People don’t pick their mode of transportation based on space efficiency.
They pick their mode of transportation based on their needs and priorities. Taking the subway works when there’s a stop near your home, a stop near your destination, and you have all of the time necessary to wait for it. If these conditions aren’t met then you need additional transport to and from one or both ends of the subway journey.
There’s also the matter of weather, which is less obvious to people who don’t live in locations that see extreme weather or deep snow. Safety and cleanliness is another issue depending on the location. There are cities where I’m just not going to take my kids on the subway if I can avoid it.
People who hold up numeric metrics like number of people transported per unit area don’t understand why people prefer to hop in their car and go to their destination rather than spend potentially far more time navigating a crowded subway system.
High-throughput transit isn't there to be better in 1:1 comparison with one person's car trip, but to make better cities possible.
If you only imagine this as a static scenario where everything is the same except you swap car for a train, of course car looks better.
The problem is you're not in a single-player game full of NPCs. When everyone else also chooses the car, you physically run out of space for everyone's cars, and end up with a city full of asphalt and large roads that are dangerous/inconvenient to cross and unpleasant to be around.
Car infrastructure takes a lot of space. When it can be reduced, it allows building amenities closer together, so you can have multiple useful destinations within walking distances not much worse than crossing a Walmart parking lot, and you get an environment that's nicer than a parking lot.
Being crammed in a train that moves 3 million people a day is the price to pay for not having a sea of asphalt for ~3 million cars.
> end up with a city full of asphalt and large roads that are dangerous/inconvenient to cross and unpleasant to be around.

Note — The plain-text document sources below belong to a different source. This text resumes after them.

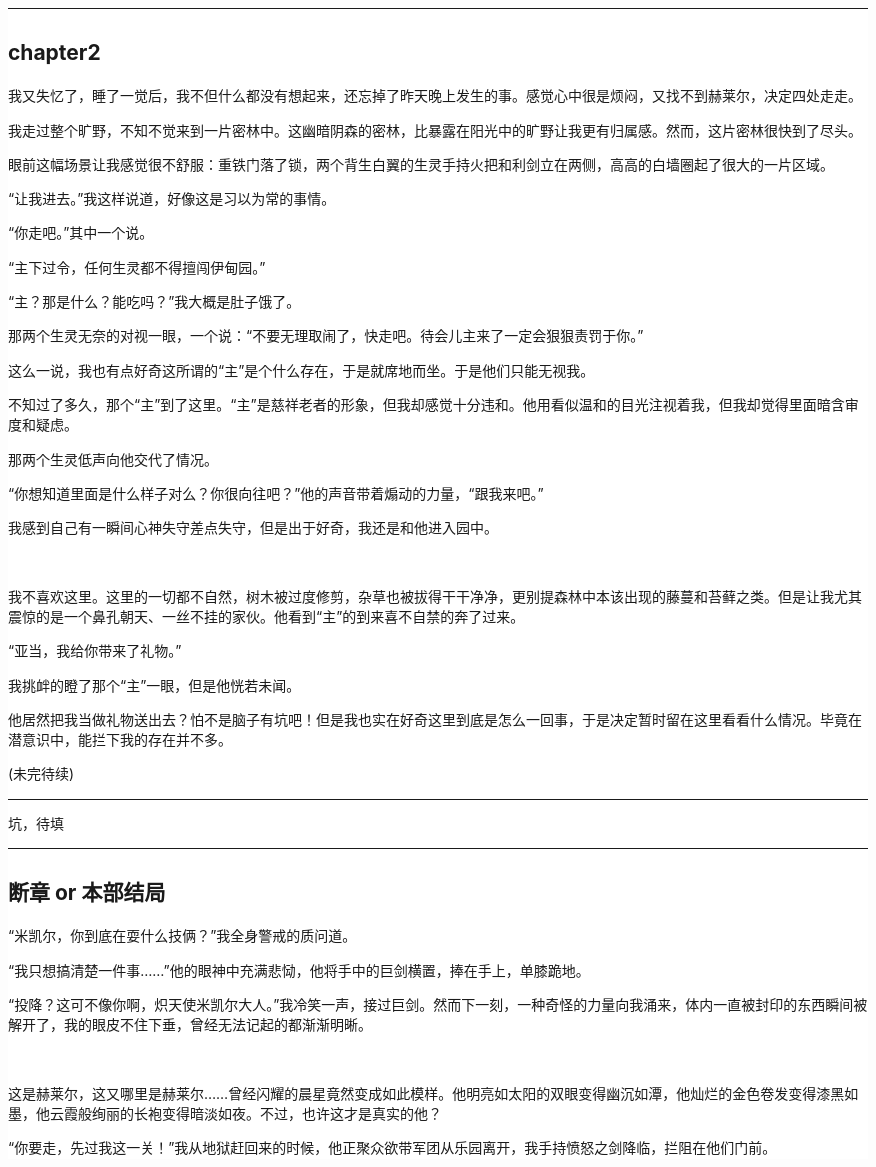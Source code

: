 ------------------------

## chapter2

我又失忆了，睡了一觉后，我不但什么都没有想起来，还忘掉了昨天晚上发生的事。感觉心中很是烦闷，又找不到赫莱尔，决定四处走走。

我走过整个旷野，不知不觉来到一片密林中。这幽暗阴森的密林，比暴露在阳光中的旷野让我更有归属感。然而，这片密林很快到了尽头。

眼前这幅场景让我感觉很不舒服：重铁门落了锁，两个背生白翼的生灵手持火把和利剑立在两侧，高高的白墙圈起了很大的一片区域。

“让我进去。”我这样说道，好像这是习以为常的事情。

“你走吧。”其中一个说。

“主下过令，任何生灵都不得擅闯伊甸园。”

“主？那是什么？能吃吗？”我大概是肚子饿了。

那两个生灵无奈的对视一眼，一个说：“不要无理取闹了，快走吧。待会儿主来了一定会狠狠责罚于你。”

这么一说，我也有点好奇这所谓的“主”是个什么存在，于是就席地而坐。于是他们只能无视我。

不知过了多久，那个“主”到了这里。“主”是慈祥老者的形象，但我却感觉十分违和。他用看似温和的目光注视着我，但我却觉得里面暗含审度和疑虑。

那两个生灵低声向他交代了情况。

“你想知道里面是什么样子对么？你很向往吧？”他的声音带着煽动的力量，“跟我来吧。”

我感到自己有一瞬间心神失守差点失守，但是出于好奇，我还是和他进入园中。

&nbsp;

我不喜欢这里。这里的一切都不自然，树木被过度修剪，杂草也被拔得干干净净，更别提森林中本该出现的藤蔓和苔藓之类。但是让我尤其震惊的是一个鼻孔朝天、一丝不挂的家伙。他看到“主”的到来喜不自禁的奔了过来。

“亚当，我给你带来了礼物。”

我挑衅的瞪了那个“主”一眼，但是他恍若未闻。

他居然把我当做礼物送出去？怕不是脑子有坑吧！但是我也实在好奇这里到底是怎么一回事，于是决定暂时留在这里看看什么情况。毕竟在潜意识中，能拦下我的存在并不多。

(未完待续)

------------------------

坑，待填

-------------------------

## 断章 or 本部结局

“米凯尔，你到底在耍什么技俩？”我全身警戒的质问道。

“我只想搞清楚一件事……”他的眼神中充满悲恸，他将手中的巨剑横置，捧在手上，单膝跪地。

“投降？这可不像你啊，炽天使米凯尔大人。”我冷笑一声，接过巨剑。然而下一刻，一种奇怪的力量向我涌来，体内一直被封印的东西瞬间被解开了，我的眼皮不住下垂，曾经无法记起的都渐渐明晰。

&nbsp;

这是赫莱尔，这又哪里是赫莱尔……曾经闪耀的晨星竟然变成如此模样。他明亮如太阳的双眼变得幽沉如潭，他灿烂的金色卷发变得漆黑如墨，他云霞般绚丽的长袍变得暗淡如夜。不过，也许这才是真实的他？

“你要走，先过我这一关！”我从地狱赶回来的时候，他正聚众欲带军团从乐园离开，我手持愤怒之剑降临，拦阻在他们门前。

And all the associated pollution, overheating and flooding issues that go along with it
People very much prefer sedentary lifestyle too, yet is very bad for your health. Likewise, cars are nice as long as you continue to ignore all the negative externalities it has - pollution, climate change and above all the massive waste of space in parking lots and highways that could be used better.
> rather than spend potentially far more time navigating a crowded subway system.
That isn't how it should be. A good subway system is faster than your car for the trips you normally make, and it comes so often you don't think about waiting. There are very few good subways in the world, (much less the US), and so people think it needs to be bad because that is all they see - but it need not be that way.
> They pick their mode of transportation based on their needs and priorities.
Transit isn’t a free market. The federal, state and local governments in the US heavily, heavily subsidize car transit to the exclusion of every other alternative. If consumers paid the fully-burdened cost, cars would be much less popular.
> If these conditions aren’t met then you need additional transport to and from one or both ends of the subway journey.
They’re called buses, street cars, ride-shares, bicycles, etc. This has been a solved problem for about a century.
> There are cities where I’m just not going to take my kids on the subway if I can avoid it.
Interested to see any statistics showing which subway system is less safe than a car in the same area per passenger per mile traveled.